J. B. S. Haldane's new book of essays, previously published in England under the title of "Keeping Cool," takes up scientific and social problems from a point of view which cannot allow any segregation of the two. Professor Haldane's career as a scientist has been remarkable, both in its scientific and non-scientific aspects; he gave aid to the Spanish Loyalist Government as a consultant in the problem of gas attacks, and as a lecturer in Britain; he has been a consistent fighter against Fascism, at home and abroad; and he is the last man of research who has resisted evacuation from University College, London.

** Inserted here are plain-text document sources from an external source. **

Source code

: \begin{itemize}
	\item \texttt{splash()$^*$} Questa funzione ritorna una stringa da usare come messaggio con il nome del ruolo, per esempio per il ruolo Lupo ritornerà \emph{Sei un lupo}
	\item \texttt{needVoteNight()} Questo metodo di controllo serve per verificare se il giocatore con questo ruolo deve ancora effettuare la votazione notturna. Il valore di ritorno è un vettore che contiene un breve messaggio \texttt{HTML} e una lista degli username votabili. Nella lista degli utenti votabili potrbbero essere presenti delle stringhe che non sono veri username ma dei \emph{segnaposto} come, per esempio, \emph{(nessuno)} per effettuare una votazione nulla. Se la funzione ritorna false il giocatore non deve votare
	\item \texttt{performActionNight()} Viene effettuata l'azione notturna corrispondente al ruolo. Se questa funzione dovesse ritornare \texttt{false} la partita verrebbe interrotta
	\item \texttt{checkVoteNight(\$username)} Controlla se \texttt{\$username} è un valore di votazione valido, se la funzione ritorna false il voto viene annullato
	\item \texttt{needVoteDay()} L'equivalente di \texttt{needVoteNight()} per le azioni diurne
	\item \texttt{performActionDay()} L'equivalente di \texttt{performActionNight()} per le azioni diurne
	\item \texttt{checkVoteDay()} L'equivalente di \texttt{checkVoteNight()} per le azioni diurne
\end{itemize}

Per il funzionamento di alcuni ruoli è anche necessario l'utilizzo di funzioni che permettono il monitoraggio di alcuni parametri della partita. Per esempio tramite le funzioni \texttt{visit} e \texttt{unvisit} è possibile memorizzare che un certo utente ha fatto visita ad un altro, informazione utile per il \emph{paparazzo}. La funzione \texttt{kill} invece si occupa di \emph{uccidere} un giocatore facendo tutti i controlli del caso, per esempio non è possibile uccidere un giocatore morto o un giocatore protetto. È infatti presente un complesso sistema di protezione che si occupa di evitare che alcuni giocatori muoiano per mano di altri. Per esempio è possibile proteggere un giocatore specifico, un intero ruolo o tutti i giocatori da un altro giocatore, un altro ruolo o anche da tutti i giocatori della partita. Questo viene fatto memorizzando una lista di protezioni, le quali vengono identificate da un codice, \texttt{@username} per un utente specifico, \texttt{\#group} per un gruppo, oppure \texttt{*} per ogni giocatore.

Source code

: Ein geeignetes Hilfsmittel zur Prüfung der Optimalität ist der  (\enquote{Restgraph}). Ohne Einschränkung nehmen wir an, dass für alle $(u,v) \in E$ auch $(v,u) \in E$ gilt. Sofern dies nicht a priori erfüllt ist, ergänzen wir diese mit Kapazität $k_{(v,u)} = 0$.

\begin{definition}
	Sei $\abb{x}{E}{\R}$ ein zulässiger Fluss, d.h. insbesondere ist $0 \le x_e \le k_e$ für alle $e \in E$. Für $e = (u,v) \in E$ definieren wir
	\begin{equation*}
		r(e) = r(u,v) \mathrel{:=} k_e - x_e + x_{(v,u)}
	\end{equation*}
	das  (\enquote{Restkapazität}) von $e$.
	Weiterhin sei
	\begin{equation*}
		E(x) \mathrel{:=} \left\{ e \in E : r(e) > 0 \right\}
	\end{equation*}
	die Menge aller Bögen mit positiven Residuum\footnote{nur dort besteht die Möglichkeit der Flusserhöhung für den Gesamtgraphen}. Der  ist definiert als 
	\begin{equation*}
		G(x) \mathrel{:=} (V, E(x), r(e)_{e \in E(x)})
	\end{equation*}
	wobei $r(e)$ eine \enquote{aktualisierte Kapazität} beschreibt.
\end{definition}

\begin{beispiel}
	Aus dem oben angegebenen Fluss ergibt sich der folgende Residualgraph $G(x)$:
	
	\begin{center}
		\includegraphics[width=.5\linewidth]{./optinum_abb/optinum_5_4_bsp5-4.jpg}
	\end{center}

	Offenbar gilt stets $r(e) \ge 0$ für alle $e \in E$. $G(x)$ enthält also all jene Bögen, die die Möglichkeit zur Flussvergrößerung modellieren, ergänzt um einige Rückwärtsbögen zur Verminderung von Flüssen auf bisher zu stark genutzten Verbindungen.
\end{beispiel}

The adventures of which he writes so well have a greater right to be styled "adventures" than most of the thrillers chronicled by Lancelots of the microscope. Professor Haldane has an honorable history as a guinea-pig, both his father's and his own. He has had more experience of chlorine than it is to be hoped that the reader ever will; he writes: "I . . . drank large amounts of various chemicals in solution, some of which have since been used in medicine, though generally in smaller doses than I took. I think I hold the record for the amounts of ammonium, calcium, and strontium chlorides which I have taken." In one essay, "After-effects of Exposure of Men to Carbon Dioxide," he reprints his Lancet article on an experiment he made in connection with the Thetis disaster. This study, as its author points out, has both stylistic and factual interest for the average reader.
The account of science's various unsolved problems is skillfully and intelligently presented; but of even greater interest are Professor Haldane's brief studies in politics, religion, Marxism and a philosophy of life. These bespeak a wisdom, sanity and deep humanitarianism form which his progressivism logically proceeds. And the latter without the former is useless.